Ich hab die libs auf der Website von lua nicht zum Download gefunden, muss ich diese selbst generieren, und wie?

De Handler


----------



## deepthroat (11. Januar 2012)

Hi.

Auf die Idee, die enthaltene Dokumentation zu lesen bist du wohl nicht gekommen? 

http://luabinaries.sourceforge.net/download.html

Gruß


----------



## De Handler (11. Januar 2012)

Hallo

Doch, auf die Idee und diese Seite bin ich gekommen.
Doch fand ich in den Downloads keine *.lib Dateien.
Oder muss man diese liblua52.a irgendwie verwenden?

De Handler


----------



## saftmeister (11. Januar 2012)

Was verwendest du denn für einen Compiler?


----------



## De Handler (11. Januar 2012)

Hallo



De Handler hat gesagt.:


> ... Compillieren mit VC++ 2010 ...



Verwende den integrierten Compiler von Microsoft.

De Handler


----------



## saftmeister (11. Januar 2012)

Sorry, hab ich überlesen. Bei MSVC haben die Libraries die Endung .lib. Wenn es für die aktuelle Lua-Version kein MSVC-Kompilat gibt, müsstest du das selbst machen.
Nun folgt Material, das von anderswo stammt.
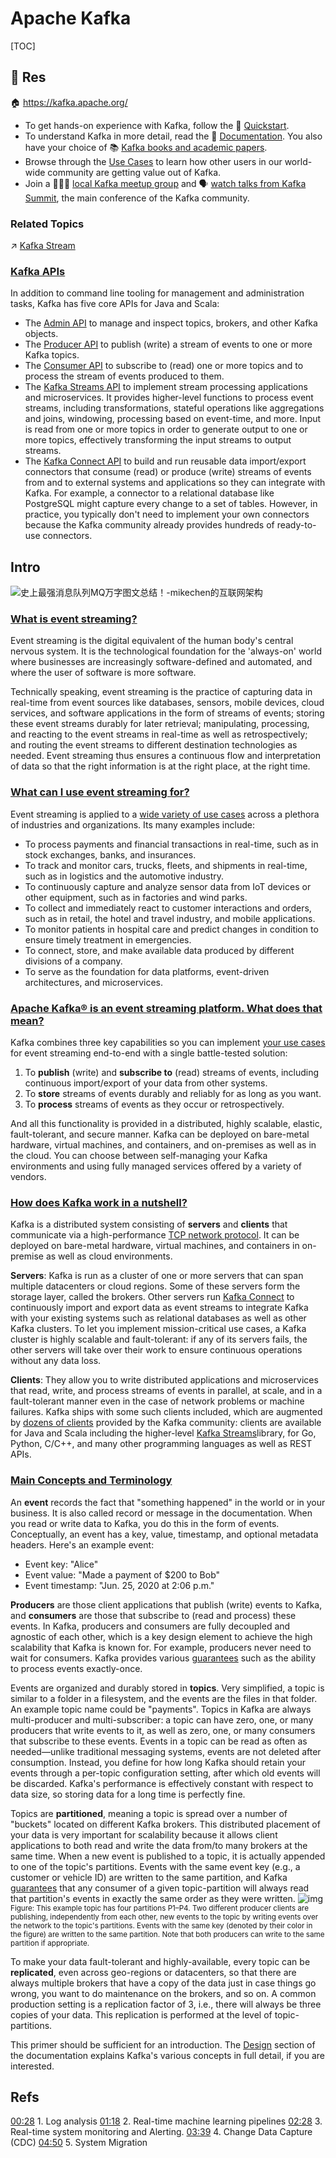 # Apache Kafka

[TOC]



## 📌 Res
🏠 https://kafka.apache.org/

- To get hands-on experience with Kafka, follow the 💨  [Quickstart](https://kafka.apache.org/quickstart).
- To understand Kafka in more detail, read the 📄 [Documentation](https://kafka.apache.org/documentation/). You also have your choice of 📚  [Kafka books and academic papers](https://kafka.apache.org/books-and-papers).
- Browse through the [Use Cases](https://kafka.apache.org/powered-by) to learn how other users in our world-wide community are getting value out of Kafka.
- Join a 🧑‍🤝‍🧑 [local Kafka meetup group](https://kafka.apache.org/events) and 🗣️ [watch talks from Kafka Summit](https://kafka-summit.org/past-events/), the main conference of the Kafka community.

### Related Topics
↗ [Kafka Stream](../../../../../../../../Data-Oriented%20&%20Human-Centered%20Technologies/Data%20Science/🧯%20Large%20Data%20Analysis%20Platforms/Stream%20Caculating/Kafka%20Stream/Kafka%20Stream.md)


### [Kafka APIs](https://kafka.apache.org/intro#intro_apis)
In addition to command line tooling for management and administration tasks, Kafka has five core APIs for Java and Scala:

- The [Admin API](https://kafka.apache.org/documentation.html#adminapi) to manage and inspect topics, brokers, and other Kafka objects.
- The [Producer API](https://kafka.apache.org/documentation.html#producerapi) to publish (write) a stream of events to one or more Kafka topics.
- The [Consumer API](https://kafka.apache.org/documentation.html#consumerapi) to subscribe to (read) one or more topics and to process the stream of events produced to them.
- The [Kafka Streams API](https://kafka.apache.org/documentation/streams) to implement stream processing applications and microservices. It provides higher-level functions to process event streams, including transformations, stateful operations like aggregations and joins, windowing, processing based on event-time, and more. Input is read from one or more topics in order to generate output to one or more topics, effectively transforming the input streams to output streams.
- The [Kafka Connect API](https://kafka.apache.org/documentation.html#connect) to build and run reusable data import/export connectors that consume (read) or produce (write) streams of events from and to external systems and applications so they can integrate with Kafka. For example, a connector to a relational database like PostgreSQL might capture every change to a set of tables. However, in practice, you typically don't need to implement your own connectors because the Kafka community already provides hundreds of ready-to-use connectors.



## Intro
![史上最强消息队列MQ万字图文总结！-mikechen的互联网架构](../../../../../../../../../Assets/Pics/5284.jpg)


### [What is event streaming?](https://kafka.apache.org/intro#intro_streaming)
Event streaming is the digital equivalent of the human body's central nervous system. It is the technological foundation for the 'always-on' world where businesses are increasingly software-defined and automated, and where the user of software is more software.

Technically speaking, event streaming is the practice of capturing data in real-time from event sources like databases, sensors, mobile devices, cloud services, and software applications in the form of streams of events; storing these event streams durably for later retrieval; manipulating, processing, and reacting to the event streams in real-time as well as retrospectively; and routing the event streams to different destination technologies as needed. Event streaming thus ensures a continuous flow and interpretation of data so that the right information is at the right place, at the right time.


### [What can I use event streaming for?](https://kafka.apache.org/intro#intro_usage)
Event streaming is applied to a [wide variety of use cases](https://kafka.apache.org/powered-by) across a plethora of industries and organizations. Its many examples include:
- To process payments and financial transactions in real-time, such as in stock exchanges, banks, and insurances.
- To track and monitor cars, trucks, fleets, and shipments in real-time, such as in logistics and the automotive industry.
- To continuously capture and analyze sensor data from IoT devices or other equipment, such as in factories and wind parks.
- To collect and immediately react to customer interactions and orders, such as in retail, the hotel and travel industry, and mobile applications.
- To monitor patients in hospital care and predict changes in condition to ensure timely treatment in emergencies.
- To connect, store, and make available data produced by different divisions of a company.
- To serve as the foundation for data platforms, event-driven architectures, and microservices.


### [Apache Kafka® is an event streaming platform. What does that mean?](https://kafka.apache.org/intro#intro_platform)

Kafka combines three key capabilities so you can implement [your use cases](https://kafka.apache.org/powered-by) for event streaming end-to-end with a single battle-tested solution:

1. To **publish** (write) and **subscribe to** (read) streams of events, including continuous import/export of your data from other systems.
2. To **store** streams of events durably and reliably for as long as you want.
3. To **process** streams of events as they occur or retrospectively.

And all this functionality is provided in a distributed, highly scalable, elastic, fault-tolerant, and secure manner. Kafka can be deployed on bare-metal hardware, virtual machines, and containers, and on-premises as well as in the cloud. You can choose between self-managing your Kafka environments and using fully managed services offered by a variety of vendors.


### [How does Kafka work in a nutshell?](https://kafka.apache.org/intro#intro_nutshell)
Kafka is a distributed system consisting of **servers** and **clients** that communicate via a high-performance [TCP network protocol](https://kafka.apache.org/protocol.html). It can be deployed on bare-metal hardware, virtual machines, and containers in on-premise as well as cloud environments.

**Servers**: Kafka is run as a cluster of one or more servers that can span multiple datacenters or cloud regions. Some of these servers form the storage layer, called the brokers. Other servers run [Kafka Connect](https://kafka.apache.org/documentation/#connect) to continuously import and export data as event streams to integrate Kafka with your existing systems such as relational databases as well as other Kafka clusters. To let you implement mission-critical use cases, a Kafka cluster is highly scalable and fault-tolerant: if any of its servers fails, the other servers will take over their work to ensure continuous operations without any data loss.

**Clients**: They allow you to write distributed applications and microservices that read, write, and process streams of events in parallel, at scale, and in a fault-tolerant manner even in the case of network problems or machine failures. Kafka ships with some such clients included, which are augmented by [dozens of clients](https://cwiki.apache.org/confluence/display/KAFKA/Clients) provided by the Kafka community: clients are available for Java and Scala including the higher-level [Kafka Streams](https://kafka.apache.org/documentation/streams/)library, for Go, Python, C/C++, and many other programming languages as well as REST APIs.


### [Main Concepts and Terminology](https://kafka.apache.org/intro#intro_concepts_and_terms)
An **event** records the fact that "something happened" in the world or in your business. It is also called record or message in the documentation. When you read or write data to Kafka, you do this in the form of events. Conceptually, an event has a key, value, timestamp, and optional metadata headers. Here's an example event:

- Event key: "Alice"
- Event value: "Made a payment of $200 to Bob"
- Event timestamp: "Jun. 25, 2020 at 2:06 p.m."

**Producers** are those client applications that publish (write) events to Kafka, and **consumers** are those that subscribe to (read and process) these events. In Kafka, producers and consumers are fully decoupled and agnostic of each other, which is a key design element to achieve the high scalability that Kafka is known for. For example, producers never need to wait for consumers. Kafka provides various [guarantees](https://kafka.apache.org/documentation/#semantics) such as the ability to process events exactly-once.

Events are organized and durably stored in **topics**. Very simplified, a topic is similar to a folder in a filesystem, and the events are the files in that folder. An example topic name could be "payments". Topics in Kafka are always multi-producer and multi-subscriber: a topic can have zero, one, or many producers that write events to it, as well as zero, one, or many consumers that subscribe to these events. Events in a topic can be read as often as needed—unlike traditional messaging systems, events are not deleted after consumption. Instead, you define for how long Kafka should retain your events through a per-topic configuration setting, after which old events will be discarded. Kafka's performance is effectively constant with respect to data size, so storing data for a long time is perfectly fine.

Topics are **partitioned**, meaning a topic is spread over a number of "buckets" located on different Kafka brokers. This distributed placement of your data is very important for scalability because it allows client applications to both read and write the data from/to many brokers at the same time. When a new event is published to a topic, it is actually appended to one of the topic's partitions. Events with the same event key (e.g., a customer or vehicle ID) are written to the same partition, and Kafka [guarantees](https://kafka.apache.org/documentation/#semantics) that any consumer of a given topic-partition will always read that partition's events in exactly the same order as they were written.
![img](../../../../../../../../../Assets/Pics/streams-and-tables-p1_p4.png)<small>Figure: This example topic has four partitions P1–P4. Two different producer clients are publishing, independently from each other, new events to the topic by writing events over the network to the topic's partitions. Events with the same key (denoted by their color in the figure) are written to the same partition. Note that both producers can write to the same partition if appropriate.</small>

To make your data fault-tolerant and highly-available, every topic can be **replicated**, even across geo-regions or datacenters, so that there are always multiple brokers that have a copy of the data just in case things go wrong, you want to do maintenance on the brokers, and so on. A common production setting is a replication factor of 3, i.e., there will always be three copies of your data. This replication is performed at the level of topic-partitions.

This primer should be sufficient for an introduction. The [Design](https://kafka.apache.org/documentation/#design) section of the documentation explains Kafka's various concepts in full detail, if you are interested.



## Refs
[🤔 四万字32图，Kafka知识体系保姆级教程宝典]:https://blog.51cto.com/u_14932245/4340967

[🎬 Top Kafka Use Cases You Should Know]: https://youtu.be/Ajz6dBp_EB4?si=6--F_b-GUKXbibBG

[00:28](https://www.youtube.com/watch?v=Ajz6dBp_EB4&t=28s) 1. Log analysis
[01:18](https://www.youtube.com/watch?v=Ajz6dBp_EB4&t=78s) 2. Real-time machine learning pipelines
[02:28](https://www.youtube.com/watch?v=Ajz6dBp_EB4&t=148s) 3. Real-time system monitoring and Alerting.
[03:39](https://www.youtube.com/watch?v=Ajz6dBp_EB4&t=219s) 4. Change Data Capture (CDC)
[04:50](https://www.youtube.com/watch?v=Ajz6dBp_EB4&t=290s) 5. System Migration
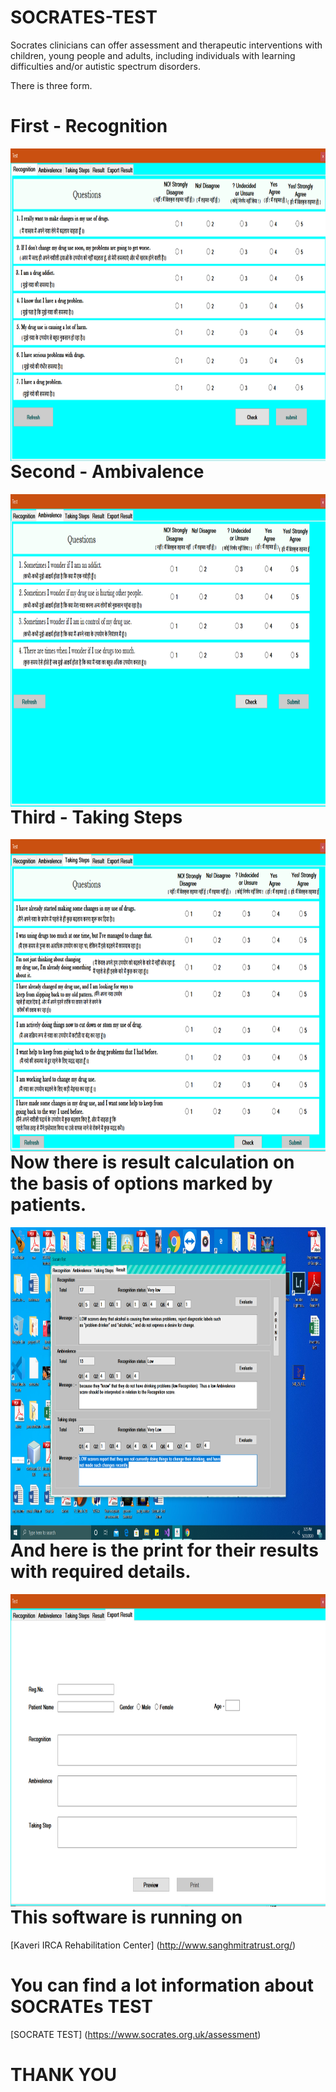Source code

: # SOCRATES-TEST
Socrates clinicians can offer assessment and therapeutic interventions with children, young people and adults, including individuals with learning difficulties and/or autistic spectrum disorders.

There is three form.

# First - Recognition

<img src="https://github.com/imjgautam/SOCRATES-TEST/blob/master/ss1.png" align="right"
     alt="Recognitionv" width="800" height="500">
     
     
     
     

# Second - Ambivalence

<img src="https://github.com/imjgautam/SOCRATES-TEST/blob/master/ss2.png" align="right"
     alt="Recognitionv" width="800" height="500">
     
     

# Third - Taking Steps

<img src="https://github.com/imjgautam/SOCRATES-TEST/blob/master/ss3.png" align="right"
     alt="Recognitionv" width="800" height="500">
     
     
     

# Now there is result calculation on the basis of options marked by patients.

<img src="https://github.com/imjgautam/SOCRATES-TEST/blob/master/gautam%20pt.png" align="right"
     alt="Recognitionv" width="800" height="500">
     
     
     
# And here is the print for their results with required details.

<img src="https://github.com/imjgautam/SOCRATES-TEST/blob/master/ss4.png" align="right"
     alt="Recognitionv" width="800" height="500">
     
     
     
     
# This software is running on 
[Kaveri IRCA Rehabilitation Center] (http://www.sanghmitratrust.org/)


# You can find a lot information about SOCRATEs TEST
[SOCRATE TEST] (https://www.socrates.org.uk/assessment)


# THANK YOU
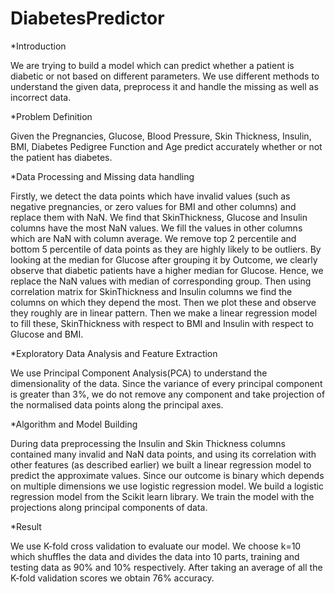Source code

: # DiabetesPredictor
*Introduction

We are trying to build a model which can predict whether a patient is diabetic or not based on different parameters. We use different methods to understand the given data, preprocess it and handle the missing as well as incorrect data.

*Problem Definition

Given the Pregnancies, Glucose, Blood Pressure, Skin Thickness, Insulin, BMI, Diabetes Pedigree Function and Age predict accurately whether or not the patient has diabetes. 

*Data Processing and Missing data handling

Firstly, we detect the data points which have invalid values (such as negative pregnancies, or zero values for BMI and other columns) and replace them with NaN.
We find that SkinThickness, Glucose and Insulin columns have the most NaN values. We fill the values in other columns which are NaN with column average.
We remove top 2 percentile and bottom 5 percentile of data points as they are highly likely to be outliers.
By looking at the median for Glucose after grouping it by Outcome, we clearly observe that diabetic patients have a higher median for Glucose. Hence, we replace the NaN values with median of corresponding group.
Then using correlation matrix for SkinThickness and Insulin columns we find the columns on which they depend the most. Then we plot these and observe they roughly are in linear pattern. Then we make a linear regression model to fill these, SkinThickness with respect to BMI and Insulin with respect to Glucose and BMI.

*Exploratory Data Analysis and Feature Extraction

We use Principal Component Analysis(PCA) to understand the dimensionality of the data. Since the variance of every principal component is greater than 3%, we do not remove any component and take projection of the normalised data points along the principal axes.

*Algorithm and Model Building

During data preprocessing the Insulin and Skin Thickness columns contained many invalid and NaN data points, and using its correlation with other features (as described earlier) we built a linear regression model to predict the approximate values.
Since our outcome is binary which depends on multiple dimensions we use logistic regression model. We build a logistic regression model from the Scikit learn library. We train the model with the projections along principal components of data. 

*Result

We use K-fold cross validation to evaluate our model. We choose k=10 which shuffles the data and divides the data into 10 parts, training and testing data as 90% and 10% respectively.
After taking an average of all the K-fold validation scores we obtain 76% accuracy.
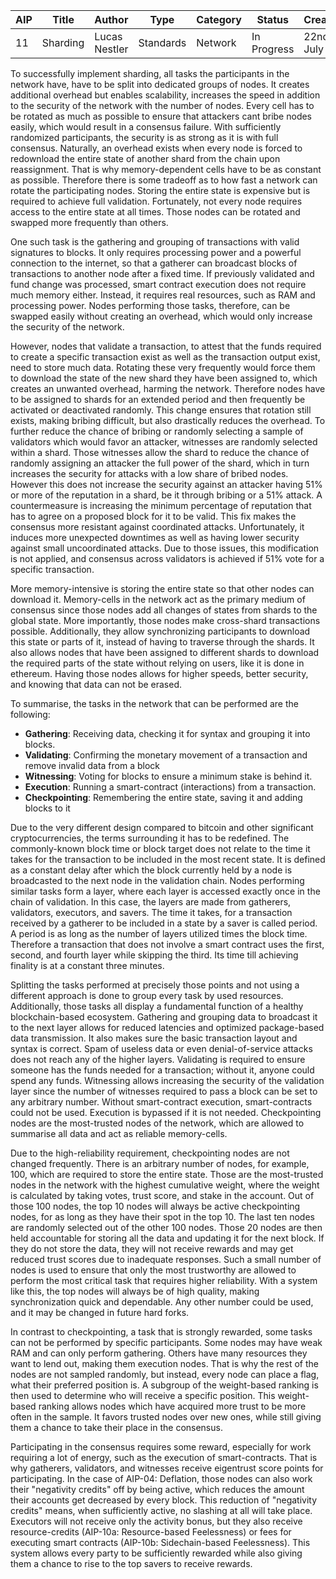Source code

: | AIP | Title | Author | Type | Category | Status | Created |
|---|---|---|---|---|---|---|
| 11 | Sharding | Lucas Nestler | Standards | Network | In Progress | 22nd of July |

To successfully implement sharding, all tasks the participants in the network have, have to be split into dedicated groups of nodes. It creates additional overhead but enables scalability, increases the speed in addition to the security of the network with the number of nodes. 
Every cell has to be rotated as much as possible to ensure that attackers cant bribe nodes easily, which would result in a consensus failure. With sufficiently randomized participants, the security is as strong as it is with full consensus. Naturally, an overhead exists when every node is forced to redownload the entire state of another shard from the chain upon reassignment. That is why memory-dependent cells have to be as constant as possible.  Therefore there is some tradeoff as to how fast a network can rotate the participating nodes. 
Storing the entire state is expensive but is required to achieve full validation. Fortunately, not every node requires access to the entire state at all times. Those nodes can be rotated and swapped more frequently than others.

One such task is the gathering and grouping of transactions with valid signatures to blocks. It only requires processing power and a powerful connection to the internet, so that a gatherer can broadcast blocks of transactions to another node after a fixed time. If previously validated and fund change was processed, smart contract execution does not require much memory either. Instead, it requires real resources, such as RAM and processing power. Nodes performing those tasks, therefore, can be swapped easily without creating an overhead, which would only increase the security of the network.

However, nodes that validate a transaction, to attest that the funds required to create a specific transaction exist as well as the transaction output exist, need to store much data. Rotating these very frequently would force them to download the state of the new shard they have been assigned to, which creates an unwanted overhead, harming the network. Therefore nodes have to be assigned to shards for an extended period and then frequently be activated or deactivated randomly. This change ensures that rotation still exists, making bribing difficult, but also drastically reduces the overhead. To further reduce the chance of bribing or randomly selecting a sample of validators which would favor an attacker, witnesses are randomly selected within a shard. Those witnesses allow the shard to reduce the chance of randomly assigning an attacker the full power of the shard, which in turn increases the security for attacks with a low share of bribed nodes. However this does not increase the security against an attacker having 51% or more of the reputation in a shard, be it through bribing or a 51% attack. A countermeasure is increasing the minimum percentage of reputation that has to agree on a proposed block for it to be valid. This fix makes the consensus more resistant against coordinated attacks. Unfortunately, it induces more unexpected downtimes as well as having lower security against small uncoordinated attacks. Due to those issues, this modification is not applied, and consensus across validators is achieved if 51% vote for a specific transaction.

More memory-intensive is storing the entire state so that other nodes can download it. Memory-cells in the network act as the primary medium of consensus since those nodes add all changes of states from shards to the global state. More importantly, those nodes make cross-shard transactions possible. Additionally, they allow synchronizing participants to download this state or parts of it, instead of having to traverse through the shards. It also allows nodes that have been assigned to different shards to download the required parts of the state without relying on users, like it is done in ethereum. Having those nodes allows for higher speeds, better security, and knowing that data can not be erased.

To summarise, the tasks in the network that can be performed are the following: 
- **Gathering**: Receiving data, checking it for syntax and grouping it into blocks.
- **Validating**: Confirming the monetary movement of a transaction and remove invalid data from a block 
- **Witnessing**: Voting for blocks to ensure a minimum stake is behind it.
- **Execution**: Running a smart-contract (interactions) from a transaction.
- **Checkpointing**: Remembering the entire state, saving it and adding blocks to it

Due to the very different design compared to bitcoin and other significant cryptocurrencies, the terms surrounding it has to be redefined. The commonly-known block time or block target does not relate to the time it takes for the transaction to be included in the most recent state. It is defined as a constant delay after which the block currently held by a node is broadcasted to the next node in the validation chain. Nodes performing similar tasks form a layer, where each layer is accessed exactly once in the chain of validation. In this case, the layers are made from gatherers, validators, executors, and savers. The time it takes, for a transaction received by a gatherer to be included in a state by a saver is called period. A period is as long as the number of layers utilized times the block time. Therefore a transaction that does not involve a smart contract uses the first, second, and fourth layer while skipping the third. Its time till achieving finality is at a constant three minutes. 

Splitting the tasks performed at precisely those points and not using a different approach is done to group every task by used resources. Additionally, those tasks all display a fundamental function of a healthy blockchain-based ecosystem. Gathering and grouping data to broadcast it to the next layer allows for reduced latencies and optimized package-based data transmission. It also makes sure the basic transaction layout and syntax is correct. Spam of useless data or even denial-of-service attacks does not reach any of the higher layers. Validating is required to ensure someone has the funds needed for a transaction; without it, anyone could spend any funds. Witnessing allows increasing the security of the validation layer since the number of witnesses required to pass a block can be set to any arbitrary number. Without smart-contract execution, smart-contracts could not be used. Execution is bypassed if it is not needed. Checkpointing nodes are the most-trusted nodes of the network, which are allowed to summarise all data and act as reliable memory-cells.

Due to the high-reliability requirement, checkpointing nodes are not changed frequently. There is an arbitrary number of nodes, for example, 100, which are required to store the entire state. Those are the most-trusted nodes in the network with the highest cumulative weight, where the weight is calculated by taking votes, trust score, and stake in the account. Out of those 100 nodes, the top 10 nodes will always be active checkpointing nodes, for as long as they have their spot in the top 10. The last ten nodes are randomly selected out of the other 100 nodes. Those 20 nodes are then held accountable for storing all the data and updating it for the next block. If they do not store the data, they will not receive rewards and may get reduced trust scores due to inadequate responses. Such a small number of nodes is used to ensure that only the most trustworthy are allowed to perform the most critical task that requires higher reliability. With a system like this, the top nodes will always be of high quality, making synchronization quick and dependable. Any other number could be used, and it may be changed in future hard forks.

In contrast to checkpointing, a task that is strongly rewarded, some tasks can not be performed by specific participants. Some nodes may have weak RAM and can only perform gathering. Others have many resources they want to lend out, making them execution nodes. That is why the rest of the nodes are not sampled randomly, but instead, every node can place a flag, what their preferred position is. A subgroup of the weight-based ranking is then used to determine who will receive a specific position. This weight-based ranking allows nodes which have acquired more trust to be more often in the sample. It favors trusted nodes over new ones, while still giving them a chance to take their place in the consensus. 

Participating in the consensus requires some reward, especially for work requiring a lot of energy, such as the execution of smart-contracts. That is why gatherers, validators, and witnesses receive eigentrust score points for participating. In the case of AIP-04: Deflation, those nodes can also work their "negativity credits" off by being active, which reduces the amount their accounts get decreased by every block. This reduction of "negativity credits" means, when sufficiently active, no slashing at all will take place. Executors will not receive only the activity bonus, but they also receive resource-credits (AIP-10a: Resource-based Feelessness) or fees for executing smart contracts (AIP-10b: Sidechain-based Feelessness). This system allows every party to be sufficiently rewarded while also giving them a chance to rise to the top savers to receive rewards.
Da ich jetzt nicht weiß, welchen MSVC du genau einsetzt, häng ich einfach mal die 2008er und die 2010er Version an.


----------



## _Grubi (11. Januar 2012)

Du dürftest die falschen Dateien haben. Schau mal hier: http://sourceforge.net/projects/luabinaries/files/5.2/Windows Libraries/

Diese hier dürfte für dich richtig sein: http://sourceforge.net/projects/lua...es/Static/lua-5.2_Win32_vc10_lib.zip/download


----------



## De Handler (11. Januar 2012)

Vielen Dank ihr beiden.

Hab nun das Projekt bereinigt (alle Dateien gelöscht) und eure hineinkopiert.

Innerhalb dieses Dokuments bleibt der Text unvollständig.